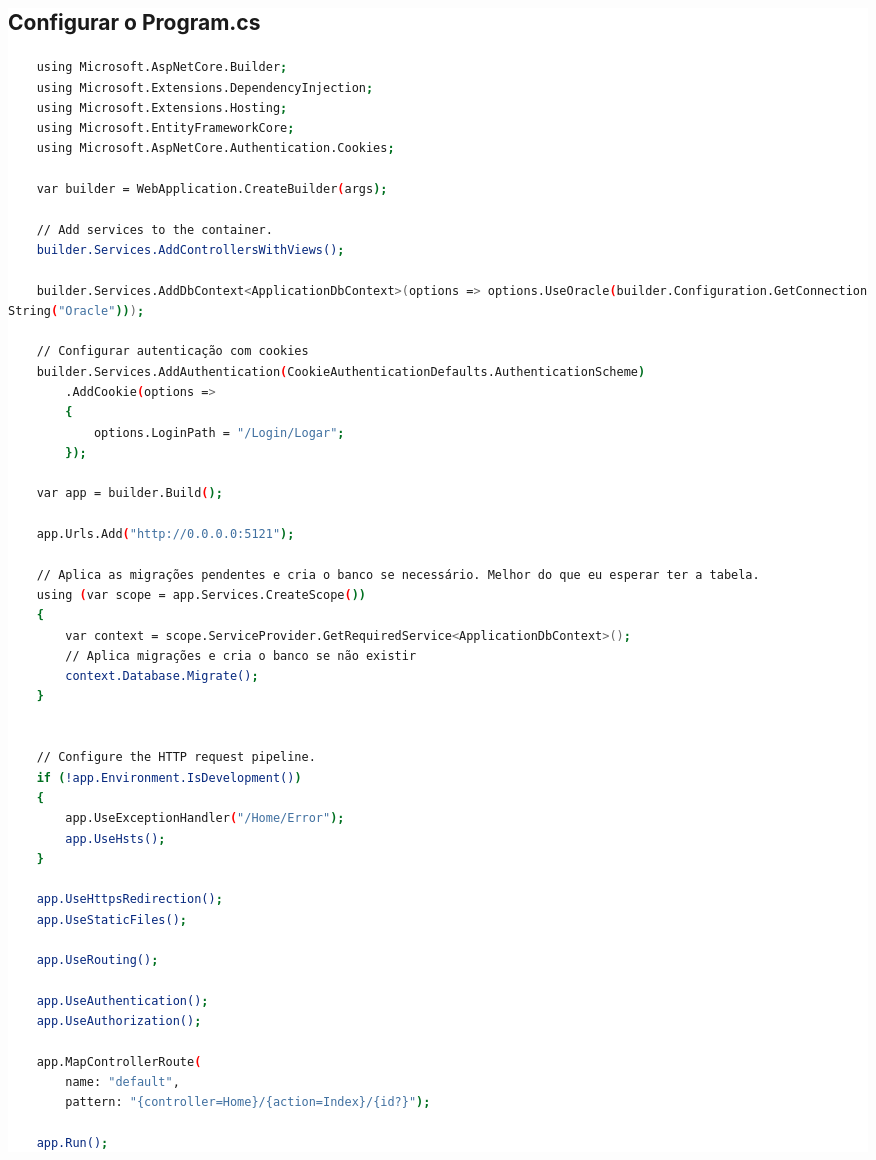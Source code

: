 
## Configurar o Program.cs

```bash
    using Microsoft.AspNetCore.Builder;
    using Microsoft.Extensions.DependencyInjection;
    using Microsoft.Extensions.Hosting;
    using Microsoft.EntityFrameworkCore;
    using Microsoft.AspNetCore.Authentication.Cookies;

    var builder = WebApplication.CreateBuilder(args);

    // Add services to the container.
    builder.Services.AddControllersWithViews();

    builder.Services.AddDbContext<ApplicationDbContext>(options => options.UseOracle(builder.Configuration.GetConnectionString("Oracle")));

    // Configurar autenticação com cookies
    builder.Services.AddAuthentication(CookieAuthenticationDefaults.AuthenticationScheme)
        .AddCookie(options =>
        {
            options.LoginPath = "/Login/Logar";
        });

    var app = builder.Build();

    app.Urls.Add("http://0.0.0.0:5121");

    // Aplica as migrações pendentes e cria o banco se necessário. Melhor do que eu esperar ter a tabela.
    using (var scope = app.Services.CreateScope())
    {
        var context = scope.ServiceProvider.GetRequiredService<ApplicationDbContext>();
        // Aplica migrações e cria o banco se não existir
        context.Database.Migrate();  
    }


    // Configure the HTTP request pipeline.
    if (!app.Environment.IsDevelopment())
    {
        app.UseExceptionHandler("/Home/Error");
        app.UseHsts();
    }

    app.UseHttpsRedirection();
    app.UseStaticFiles();

    app.UseRouting();

    app.UseAuthentication();
    app.UseAuthorization();

    app.MapControllerRoute(
        name: "default",
        pattern: "{controller=Home}/{action=Index}/{id?}");

    app.Run();
```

====

* Exercise directions *
Each line above that contains the word "scope" must be copied.

* Exercise answer *
    using (var scope = app.Services.CreateScope())
        var context = scope.ServiceProvider.GetRequiredService<ApplicationDbContext>();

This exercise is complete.